Hommage to a legend and a great man

Many well-known faces from the paragliding community joined hundreds of friends and family members, filling the village church of Viuz-la-Chiesaz on Monday 28th December, to pay hommage and to celebrate the life of Pierre Bouilloux, a legend and a great man.

Pierre Pagani, friend and publisher of Parapente Mag writes:

“On 22nd December 2015, Pierre Bouilloux, the founder of Sup’Air, ended his life. A part of me is now lost. We all admired Pierre, his triangle records, his long vol-biv flights, and the superb harnesses he created which reached the pinnacle of success. For many, he was a spiritual Father, but the claws of life had already left their scars and it became increasingly harder for Pierre to face the challenges of every day.

We spent many a time together in the Sahara: he would talk to me of his quest for God and his project to expand the small sewing workshop, whilst I would explain my project of starting up Parapente Mag. That was in 1987, between Tamanrasset and the Père de Foucault Refuge, where we had come to climb and fly. Pierre at the time was a well-known hang-glider pilot and Alpinist, having opened several big routes notably on the north faces of Olan and the South side of La Meije. In the evening we would sleep under the stars wrapped in our sleeping bags on the sand. Under the clarity of the Sahara sky we watched the millions of stars and talked of our projects.

Pierre soon left Paris and his career of Physiotherapist behind, to start a flying school in Annecy, teaching hang-gliding and paragliding. Based at 12 rue Mandallaz, the school housed a few sewing machines that enabled Pierre to create the first free-flight harnesses. Those nights in the Sahara, Pierre first spoke of his determination to develop the workshop to follow the growing trends of paragliding, and I mentioned my project of creating a paragliding magazine. Openly exchanging our dreams, we mutually encouraged one another with optimism and enthusiasm.
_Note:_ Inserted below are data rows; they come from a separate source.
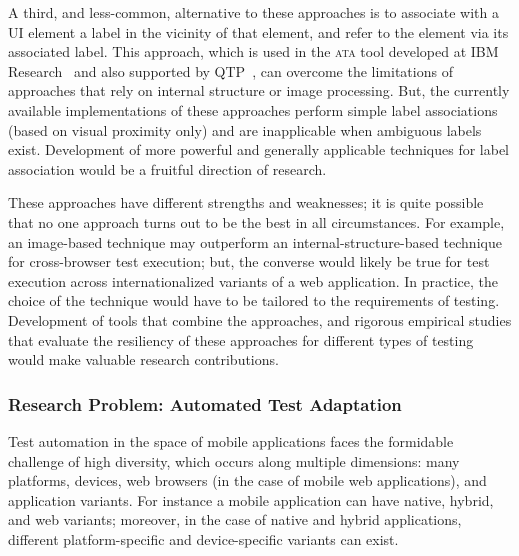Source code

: A third, and less-common, alternative to these approaches is to associate with a
UI element a label in the vicinity of that element, and refer to the element via
its associated label. This approach, which is used in the \textsc{ata} tool
developed at IBM Research~\cite{thummalapenta:2012b, thummalapenta:2012a,
  thummalapenta:2013a} and also supported by QTP~\cite{hpqtp}, can overcome the
limitations of approaches that rely on internal structure or image
processing. But, the currently available implementations of these approaches
perform simple label associations (based on visual proximity only) and are
inapplicable when ambiguous labels exist. Development of more powerful and
generally applicable techniques for label association would be a fruitful
direction of research.

These approaches have different strengths and weaknesses; it is quite possible
that no one approach turns out to be the best in all circumstances. For example,
an image-based technique may outperform an internal-structure-based technique
for cross-browser test execution; but, the converse would likely be true for
test execution across internationalized variants of a web application. In
practice, the choice of the technique would have to be tailored to the
requirements of testing.  Development of tools that combine the approaches, and
rigorous empirical studies that evaluate the resiliency of these approaches for
different types of testing would make valuable research contributions.


\subsubsection*{Research Problem: Automated Test Adaptation}

Test automation in the space of mobile applications faces the form\-idable
challenge of high diversity, which occurs along multiple dimensions: many
platforms, devices, web browsers (in the case of mobile web applications), and
application variants. For instance a mobile application can have native, hybrid,
and web variants; moreover, in the case of native and hybrid applications,
different platform-specific and device-specific variants can exist.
It was from those shared moments that Parapente Mag and Sup’Air were born.

Sup’Air grew to become the most prominent French free-flight company to manufacture and distribute harnesses worldwide, but in order to differentiate the flying school from the workshop, Pierre preferred to continue the latter under the name of “Grands Espaces” with Philippe Paillet and Damien Bertrand, and parallel to that, he created the repair and control centre, Rip’Air, with Bertrand Maddalena.

Whilst working on new harness designs and growing the business, Pierre continued to fly much of the time with the same rigorous perfection he applied to his work. The simplistic and playful aspects he enjoyed so much from paragliding were translated directly from his passion for hang-gliding. As a pilot, Pierre continued to multiply successes, beginning with an out and return distance of 130km in 1992. In 2003, he held the world distance triangle record (237km), which remained unbroken for 12 years!

With his idea of Cap 111, he also opened up the way for vol-bivouac. Each summer he would venture alone into the mountains to find solace and respite. He covered long distances and returned full of poetic recitals which he offered to Parapente Mag. During these trips he read a lot. One day he called me to say that I must read a book by René Barjavel entitled “La Faim du Tigre (translation: The Tiger’s Hunger), and which I am going to read again now that Pierre is gone. Pierre was one of the rare men in search of true spiritual guidance… a quest sometimes so intense that it did not make his life easy, or sometimes quite the contrary, it helped to appease the difficult times. One would have to read The Tiger’s Hunger to understand the intensity of Pierre’s universe and spiritualism.

His long vol-biv journeys, often lasting several weeks in total solitude, were a symbol of his severance with the routine and comforts of every day life, and no one I know ventured further into this genre than he.

When he had the time, he loved to fly the Trélod in the Bauges, his little paradise he called it. Didier Favre had taught him to play the harmonica and it was at the Trélod that he loved to play. A perfectionist in everything he did, he extended his talent to play with the best of those musicians, Jean-Jacques Milteau, for example.

During his summer flights he often landed at our house and stayed for several days. We talked about our times in the Sahara. One summer he suggested landing on the summit of Mont Blanc to Kti, taking-off from Plaine-Joux where we spent our holidays. Another time he called us when he was feeling low. We had planned to leave for Morocco the following day and we encouraged Pierre to come with us. He came and shared some of the most simplest of flights, with a mountain wing, a string harness, no helmet or parachute: this freedom and purity of flight helped him regain his positive moral.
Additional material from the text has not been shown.